- **Record set**:
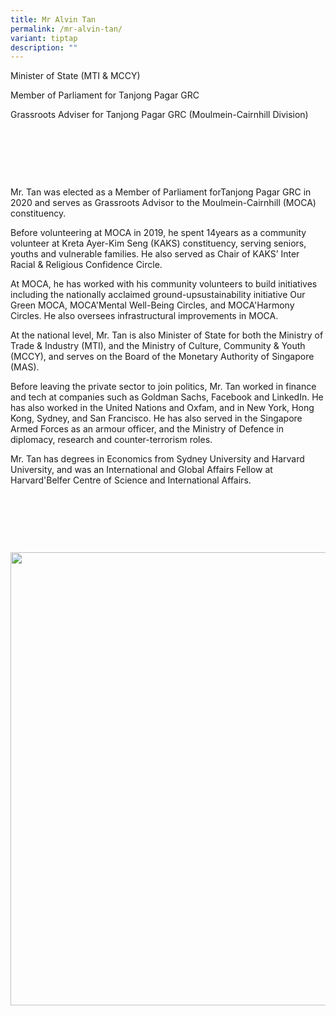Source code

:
 ```yaml
---
title: Mr Alvin Tan
permalink: /mr-alvin-tan/
variant: tiptap
description: ""
---
```

<p>Minister of State (MTI &amp; MCCY)</p>
<p>Member of Parliament for Tanjong Pagar GRC</p>
<p>Grassroots Adviser for Tanjong Pagar GRC (Moulmein-Cairnhill Division)</p>
<p>‍</p>
<p>‍</p>
<p>‍</p>
<p>Mr. Tan was elected as a Member of Parliament forTanjong Pagar GRC in
2020 and serves as Grassroots Advisor to the Moulmein-Cairnhill (MOCA)
constituency.</p>
<p>Before volunteering at MOCA in 2019, he spent 14years as a community volunteer
at Kreta Ayer-Kim Seng (KAKS) constituency, serving seniors, youths and
vulnerable families. He also served as Chair of KAKS’ Inter Racial &amp;
Religious Confidence Circle.</p>
<p>At MOCA, he has worked with his community volunteers to build initiatives
including the nationally acclaimed ground-upsustainability initiative Our
Green MOCA, MOCA'Mental Well-Being Circles, and MOCA'Harmony Circles. He
also oversees infrastructural improvements in MOCA.</p>
<p>At the national level, Mr. Tan is also Minister of State for both the
Ministry of Trade &amp; Industry (MTI), and the Ministry of Culture, Community
&amp; Youth (MCCY), and serves on the Board of the Monetary Authority of
Singapore (MAS).</p>
<p>Before leaving the private sector to join politics, Mr. Tan worked in
finance and tech at companies such as Goldman Sachs, Facebook and LinkedIn.
He has also worked in the United Nations and Oxfam, and in New York, Hong
Kong, Sydney, and San Francisco. He has also served in the Singapore Armed
Forces as an armour officer, and the Ministry of Defence in diplomacy,
research and counter-terrorism roles.</p>
<p>Mr. Tan has degrees in Economics from Sydney University and Harvard University,
and was an International and Global Affairs Fellow at Harvard'Belfer Centre
of Science and International Affairs.</p>
<p>‍</p>
<p>‍</p>
<p>
<br>
</p>
<div class="isomer-image-wrapper">
<img style="width: 725px; color: rgb(0, 0, 0); font-family: system-ui, -apple-system, &quot;system-ui&quot;, &quot;Segoe UI&quot;, Roboto, Oxygen, Ubuntu, Cantarell, &quot;Open Sans&quot;, &quot;Helvetica Neue&quot;, sans-serif; font-size: medium; font-style: normal; font-variant-ligatures: normal; font-variant-caps: normal; font-weight: 400; letter-spacing: normal; orphans: 2; text-align: start; text-indent: 0px; text-transform: none; widows: 2; word-spacing: 0px; -webkit-text-stroke-width: 0px; white-space: normal; text-decoration-thickness: initial; text-decoration-style: initial; text-decoration-color: initial;" height="auto" width="100%" src="https://moca.sgp1.cdn.digitaloceanspaces.com/Our%20People/6108888c5c788f14df0188c5_Alvin-5.webp">
</div>
<p></p>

- **What the task asks**:
Please set down exactly the lines running from the one with "of Science and International Affairs.</p>" to the last line of the entries above, both of them included, and no others.

- **The answer**:
of Science and International Affairs.</p>
<p>‍</p>
<p>‍</p>
<p>
<br>
</p>
<div class="isomer-image-wrapper">
<img style="width: 725px; color: rgb(0, 0, 0); font-family: system-ui, -apple-system, &quot;system-ui&quot;, &quot;Segoe UI&quot;, Roboto, Oxygen, Ubuntu, Cantarell, &quot;Open Sans&quot;, &quot;Helvetica Neue&quot;, sans-serif; font-size: medium; font-style: normal; font-variant-ligatures: normal; font-variant-caps: normal; font-weight: 400; letter-spacing: normal; orphans: 2; text-align: start; text-indent: 0px; text-transform: none; widows: 2; word-spacing: 0px; -webkit-text-stroke-width: 0px; white-space: normal; text-decoration-thickness: initial; text-decoration-style: initial; text-decoration-color: initial;" height="auto" width="100%" src="https://moca.sgp1.cdn.digitaloceanspaces.com/Our%20People/6108888c5c788f14df0188c5_Alvin-5.webp">
</div>
<p></p>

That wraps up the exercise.